| EXERCISE MATERIAL |

▼

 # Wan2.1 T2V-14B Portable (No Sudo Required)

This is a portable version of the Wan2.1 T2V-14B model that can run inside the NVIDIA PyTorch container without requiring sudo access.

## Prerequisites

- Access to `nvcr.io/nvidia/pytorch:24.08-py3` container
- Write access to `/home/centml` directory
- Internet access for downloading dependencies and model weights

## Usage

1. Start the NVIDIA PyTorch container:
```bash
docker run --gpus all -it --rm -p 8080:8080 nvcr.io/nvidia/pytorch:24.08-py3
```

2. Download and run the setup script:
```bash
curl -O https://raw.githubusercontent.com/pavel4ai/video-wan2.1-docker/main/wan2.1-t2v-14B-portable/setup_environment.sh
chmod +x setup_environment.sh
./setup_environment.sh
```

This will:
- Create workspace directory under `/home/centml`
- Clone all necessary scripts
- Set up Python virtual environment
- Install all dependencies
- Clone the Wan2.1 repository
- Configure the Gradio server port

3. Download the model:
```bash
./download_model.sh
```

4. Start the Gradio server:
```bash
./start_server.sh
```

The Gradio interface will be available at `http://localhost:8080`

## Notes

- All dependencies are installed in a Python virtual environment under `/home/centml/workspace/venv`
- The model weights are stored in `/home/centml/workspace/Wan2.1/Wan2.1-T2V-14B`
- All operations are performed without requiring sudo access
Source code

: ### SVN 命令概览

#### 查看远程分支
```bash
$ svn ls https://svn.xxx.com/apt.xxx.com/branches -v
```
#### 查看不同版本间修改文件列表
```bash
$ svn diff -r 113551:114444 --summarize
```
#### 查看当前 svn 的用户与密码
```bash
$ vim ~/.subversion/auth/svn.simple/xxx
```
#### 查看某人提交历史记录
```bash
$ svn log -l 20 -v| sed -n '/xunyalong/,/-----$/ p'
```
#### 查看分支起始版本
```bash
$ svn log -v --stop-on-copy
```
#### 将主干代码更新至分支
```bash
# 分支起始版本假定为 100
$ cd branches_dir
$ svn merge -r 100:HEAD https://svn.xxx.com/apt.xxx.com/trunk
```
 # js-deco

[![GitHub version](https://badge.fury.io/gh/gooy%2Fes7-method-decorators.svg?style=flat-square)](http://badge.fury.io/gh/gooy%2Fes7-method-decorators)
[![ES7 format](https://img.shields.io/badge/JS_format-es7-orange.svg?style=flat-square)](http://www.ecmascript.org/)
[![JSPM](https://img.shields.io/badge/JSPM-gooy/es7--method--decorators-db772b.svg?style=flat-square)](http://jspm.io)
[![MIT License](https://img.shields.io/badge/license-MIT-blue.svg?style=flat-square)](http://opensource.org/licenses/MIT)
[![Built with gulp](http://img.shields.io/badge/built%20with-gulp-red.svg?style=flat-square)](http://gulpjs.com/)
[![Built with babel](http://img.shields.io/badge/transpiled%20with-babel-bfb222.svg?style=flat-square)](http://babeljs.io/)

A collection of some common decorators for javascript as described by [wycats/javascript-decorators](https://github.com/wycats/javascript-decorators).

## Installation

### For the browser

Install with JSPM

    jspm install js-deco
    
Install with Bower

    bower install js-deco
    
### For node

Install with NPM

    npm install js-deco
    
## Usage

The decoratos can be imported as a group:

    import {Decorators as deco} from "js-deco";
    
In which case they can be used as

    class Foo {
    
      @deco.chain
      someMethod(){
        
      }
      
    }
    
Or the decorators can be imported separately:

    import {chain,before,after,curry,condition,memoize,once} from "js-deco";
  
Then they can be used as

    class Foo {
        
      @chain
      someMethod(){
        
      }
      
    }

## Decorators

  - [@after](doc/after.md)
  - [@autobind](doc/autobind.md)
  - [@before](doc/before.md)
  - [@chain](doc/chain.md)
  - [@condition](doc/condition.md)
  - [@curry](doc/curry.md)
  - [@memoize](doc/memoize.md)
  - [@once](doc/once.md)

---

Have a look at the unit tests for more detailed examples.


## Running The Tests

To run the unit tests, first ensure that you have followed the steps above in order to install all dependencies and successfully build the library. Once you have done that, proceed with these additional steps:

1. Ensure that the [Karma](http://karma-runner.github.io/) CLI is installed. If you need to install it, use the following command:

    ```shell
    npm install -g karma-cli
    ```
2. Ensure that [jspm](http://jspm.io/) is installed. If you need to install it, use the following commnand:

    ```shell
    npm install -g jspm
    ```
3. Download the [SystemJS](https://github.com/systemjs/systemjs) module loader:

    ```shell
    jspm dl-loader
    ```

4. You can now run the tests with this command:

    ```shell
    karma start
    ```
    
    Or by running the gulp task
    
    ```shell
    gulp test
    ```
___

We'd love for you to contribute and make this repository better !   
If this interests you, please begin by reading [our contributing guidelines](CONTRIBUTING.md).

▲
▼

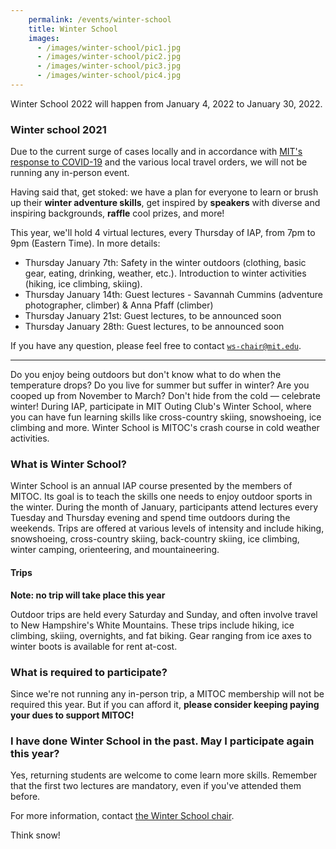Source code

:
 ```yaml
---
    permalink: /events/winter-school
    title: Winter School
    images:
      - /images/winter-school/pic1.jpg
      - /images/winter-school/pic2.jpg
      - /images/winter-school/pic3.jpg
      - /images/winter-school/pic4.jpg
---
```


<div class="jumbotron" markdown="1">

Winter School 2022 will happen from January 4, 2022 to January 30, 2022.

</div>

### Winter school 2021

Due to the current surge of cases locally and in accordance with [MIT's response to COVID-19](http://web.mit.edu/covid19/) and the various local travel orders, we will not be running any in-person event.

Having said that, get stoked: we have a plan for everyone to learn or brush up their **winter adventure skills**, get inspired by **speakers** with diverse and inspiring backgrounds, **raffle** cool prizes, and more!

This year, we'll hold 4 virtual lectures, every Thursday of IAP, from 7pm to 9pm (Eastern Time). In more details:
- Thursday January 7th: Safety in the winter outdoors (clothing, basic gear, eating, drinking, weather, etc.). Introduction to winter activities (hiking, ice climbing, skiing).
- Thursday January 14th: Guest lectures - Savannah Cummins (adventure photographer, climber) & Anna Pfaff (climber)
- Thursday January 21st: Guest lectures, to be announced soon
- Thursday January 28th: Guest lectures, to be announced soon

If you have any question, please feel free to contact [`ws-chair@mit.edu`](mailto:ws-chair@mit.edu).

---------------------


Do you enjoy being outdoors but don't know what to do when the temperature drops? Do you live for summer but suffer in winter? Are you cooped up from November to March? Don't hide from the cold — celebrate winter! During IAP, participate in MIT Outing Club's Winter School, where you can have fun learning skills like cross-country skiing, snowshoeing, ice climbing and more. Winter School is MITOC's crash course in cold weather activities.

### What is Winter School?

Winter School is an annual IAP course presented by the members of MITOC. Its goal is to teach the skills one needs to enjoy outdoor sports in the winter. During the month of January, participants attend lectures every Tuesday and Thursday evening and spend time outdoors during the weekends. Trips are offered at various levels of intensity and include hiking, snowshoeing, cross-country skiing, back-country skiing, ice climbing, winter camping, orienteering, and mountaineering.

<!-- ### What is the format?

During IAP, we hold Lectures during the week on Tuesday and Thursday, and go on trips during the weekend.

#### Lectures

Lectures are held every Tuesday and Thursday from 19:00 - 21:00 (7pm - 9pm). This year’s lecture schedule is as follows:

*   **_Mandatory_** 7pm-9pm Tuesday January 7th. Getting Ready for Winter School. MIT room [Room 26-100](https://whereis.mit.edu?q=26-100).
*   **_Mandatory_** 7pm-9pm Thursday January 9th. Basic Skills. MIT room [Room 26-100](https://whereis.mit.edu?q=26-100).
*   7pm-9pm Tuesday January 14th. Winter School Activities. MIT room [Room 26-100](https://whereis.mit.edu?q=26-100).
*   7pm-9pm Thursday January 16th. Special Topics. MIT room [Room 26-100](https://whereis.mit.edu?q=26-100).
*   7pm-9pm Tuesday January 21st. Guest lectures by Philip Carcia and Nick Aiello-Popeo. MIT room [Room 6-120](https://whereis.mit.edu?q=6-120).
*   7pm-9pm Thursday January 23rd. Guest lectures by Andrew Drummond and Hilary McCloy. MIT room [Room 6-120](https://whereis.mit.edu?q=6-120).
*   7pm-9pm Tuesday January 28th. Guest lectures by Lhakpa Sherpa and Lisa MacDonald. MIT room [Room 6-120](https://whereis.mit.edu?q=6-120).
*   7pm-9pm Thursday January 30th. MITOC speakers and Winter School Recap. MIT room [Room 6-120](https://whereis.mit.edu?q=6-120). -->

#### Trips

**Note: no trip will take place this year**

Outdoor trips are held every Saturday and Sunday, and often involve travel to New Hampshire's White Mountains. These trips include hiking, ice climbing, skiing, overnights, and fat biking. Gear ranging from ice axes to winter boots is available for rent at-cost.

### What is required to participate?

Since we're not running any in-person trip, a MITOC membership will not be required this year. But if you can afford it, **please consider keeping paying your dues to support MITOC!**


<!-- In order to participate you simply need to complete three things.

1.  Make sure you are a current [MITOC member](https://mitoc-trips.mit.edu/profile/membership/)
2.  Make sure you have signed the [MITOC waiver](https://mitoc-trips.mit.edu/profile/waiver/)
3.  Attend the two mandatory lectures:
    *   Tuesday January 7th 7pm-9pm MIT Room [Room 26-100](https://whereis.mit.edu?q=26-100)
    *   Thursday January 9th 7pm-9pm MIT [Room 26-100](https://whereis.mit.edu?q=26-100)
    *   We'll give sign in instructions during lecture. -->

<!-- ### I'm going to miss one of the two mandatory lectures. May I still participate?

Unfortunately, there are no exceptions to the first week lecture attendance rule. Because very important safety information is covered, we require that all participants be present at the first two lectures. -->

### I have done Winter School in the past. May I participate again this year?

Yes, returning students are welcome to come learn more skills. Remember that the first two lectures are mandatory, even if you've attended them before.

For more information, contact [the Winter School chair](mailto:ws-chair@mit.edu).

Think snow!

▲

| DIRECTIONS FOR THIS TASK |
Where a line of the entries contains the word "Room", count it, then state the total and nothing else.

| EXERCISE RESULT |
10